Senate Vote Highlights Need for Fed Consideration of Debit Card Cybersecurity Costs

Editor’s Note:  The Senate vote discussed in the story below further highlights the need for the Federal Reserve to determine the full data security costs associated with debit card transactions, as required by law, and to adjust allowable interchange fees accordingly.  CRE’s letter to the Board discussing cybersecurity costs may be found here.

From: Credit Union Times

Senate Defeats Debit Interchange Delay Measure

Credit unions’ efforts to delay the Federal Reserve’s rule regulating debit interchange fees by up to a year came up short today as the Senate defeated an amendment by Sens. Jon Tester (D-Mont.) and Bob Corker (R-Tenn.).

The measure received 54 votes, six short of the 60 needed. There were 45 senators who opposed it.

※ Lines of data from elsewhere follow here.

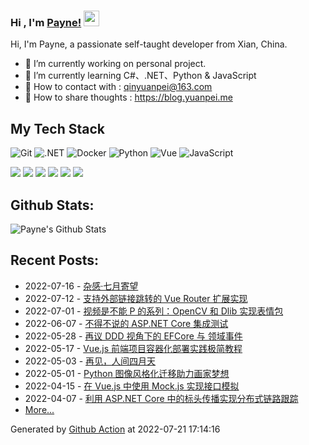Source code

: ### Hi , I'm [Payne!](https://blog.yuanpei.me) <img src="https://media.giphy.com/media/hvRJCLFzcasrR4ia7z/giphy.gif" width="25px">

Hi, I'm Payne, a passionate self-taught developer from Xian, China. 

- 🔭 I’m currently working on personal project.
- 🌱 I’m currently learning  C#、.NET、Python & JavaScript
- 💬 How to contact with : qinyuanpei@163.com
- 👯 How to share thoughts : https://blog.yuanpei.me

## My Tech Stack
![Git](https://img.shields.io/badge/-Git-%23F05032?style=flat-square&logo=git&logoColor=%23ffffff)
![.NET](https://img.shields.io/badge/-.NET-0080C3?style=flat-square&logo=microsoft&logoColor=ffffff)
![Docker](https://img.shields.io/badge/-Docker-%231572B6?style=flat-square&logo=docker)
![Python](http://img.shields.io/badge/-Python-3C78A9?style=flat-square&logo=python&logoColor=ffffff)
![Vue](https://img.shields.io/badge/-Vue-%23E44D27?style=flat-square&logo=html5&logoColor=ffffff)
![JavaScript](https://img.shields.io/badge/-JavaScript-%23F7DF1C?style=flat-square&logo=javascript&logoColor=000000&labelColor=%23F7DF1C&color=%23FFCE5A)

[![](https://img.shields.io/badge/Editor-Visual%20Studio%20Code-007ACC?style=flat-square&logo=visual-studio-code&logoColor=ffffff)](https://code.visualstudio.com/)
[![](https://img.shields.io/badge/-Markdown-black?style=flat-square&logo=markdown&logoColor=ffffff)](https://www.markdownguide.org/)
[![](https://img.shields.io/badge/-GitHub%20Actions-2088FF?style=flat-square&logo=github-actions&logoColor=ffffff)](https://github.com/features/actions)
[![](https://img.shields.io/badge/-PostgreSQL-336791?style=flat-square&logo=postgresql&logoColor=ffffff)](https://www.postgresql.org/)
[![](https://img.shields.io/badge/-Elastic%20Stack-005571?style=flat-square&logo=elastic-stack&logoColor=ffffff)](https://www.elastic.co/)
[![](https://img.shields.io/badge/-Linux-Fcc624?style=flat-square&logo=linux&logoColor=ffffff)](https://www.linux.org/)

## Github Stats:

![Payne's Github Stats](https://github-readme-stats.vercel.app/api?username=qinyuanpei&show_icons=true)

## Recent Posts:
* 2022-07-16 - [杂感·七月寄望](https://blog.yuanpei.me/posts/miscellaneous-feelings-of-july/)
* 2022-07-12 - [支持外部链接跳转的 Vue Router 扩展实现](https://blog.yuanpei.me/posts/implementation-of-vue-router-extension-that-supports-external-link/)
* 2022-07-01 - [视频是不能 P 的系列：OpenCV 和 Dlib 实现表情包](https://blog.yuanpei.me/posts/make-memes-with-opencv-and-dlib/)
* 2022-06-07 - [不得不说的 ASP.NET Core 集成测试](https://blog.yuanpei.me/posts/i-have-to-say-asp.net-core-integration-testing/)
* 2022-05-28 - [再议 DDD 视角下的 EFCore 与 领域事件](https://blog.yuanpei.me/posts/review-efcore-and-domain-events-from-ddd-perspective/)
* 2022-05-17 - [Vue.js 前端项目容器化部署实践极简教程](https://blog.yuanpei.me/posts/a-simplified-tutorial-on-containerized-deployment-of-front-end-projects-for-vue/)
* 2022-05-03 - [再见，人间四月天](https://blog.yuanpei.me/posts/say-good-bye-to-april/)
* 2022-05-01 - [Python 图像风格化迁移助力画家梦想](https://blog.yuanpei.me/posts/a-introduction-to-stylized-migration-of-python/)
* 2022-04-15 - [在 Vue.js 中使用 Mock.js 实现接口模拟](https://blog.yuanpei.me/posts/interface-mock-implemention-using-mock.js-in-vue.js/)
* 2022-04-07 - [利用 ASP.NET Core 中的标头传播实现分布式链路跟踪](https://blog.yuanpei.me/posts/asp-net-core-using-headerpropagation-for-distributed-tracking/)
* [More...](https://blog.yuanpei.me/)

Generated by [Github Action](https://github.com/features/actions) at 2022-07-21 17:14:16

The vote capped a year-long battle between financial institutions and retailers over the fees that retailers pay every time someone swipes their debit card. The financial overhaul bill passed last year contained an amendment sponsored by Senate Majority Whip Dick Durbin (D-Ill.), which mandated that the Fed write a rule on interchange fees. Durbin’s amendment passed last year 64-36.

The Corker-Tester amendment would have mandated financial regulators, including the Fed and the NCUA, to perform a six-month study to consider: The fixed and incremental costs to the financial institutions of the new rules; whether the rules would adversely affect consumers, and whether the small issuer exemption was feasible. If any regulator found problems in one of those areas the Fed would have had to rewrite the rule within six months.

Credit unions joined with frequent adversaries to lobby for the amendment.

CUNA, NAFCU and the Independent Community Bankers of America wrote lawmakers just before the vote and said that if the amendment fails “the millions of consumers served by the nation’s community banks and credit unions would be directly harmed, and would end up paying more for their banking services. And who would benefit? The top 1.5% of the largest, big-box retailers in the nation.’’

Those groups did extensive grass roots and in-person lobbying on the issue, as did the retailers. Both sides also ran television advertising campaigns.

Tester said during today’s debate that the Fed rule didn’t contain enough provisions for small issuers such as community banks and credit unions and could make them less profitable or increase the likelihood that they will fail.

Durbin said the Tester-Corker amendment would mostly benefit big banks.

“The biggest banks make the biggest money in this process. Far and away,’’ he said.

The Fed issued a draft rule in December and was supposed to issue a final rule next month but has been delayed in doing so because it is still going through the large number of comments it received on the proposal. The final rule is supposed to take effect on July 21.

Acording to the proposed rule, the allowable costs for interchange would be limited to no more than the issuer’s allowable costs divided by the number of electronic debit transactions on which the issuer received or charged an interchange transaction fee in the calendar year. Or the issuer could receive debit interchange capped at 12 cents per transaction.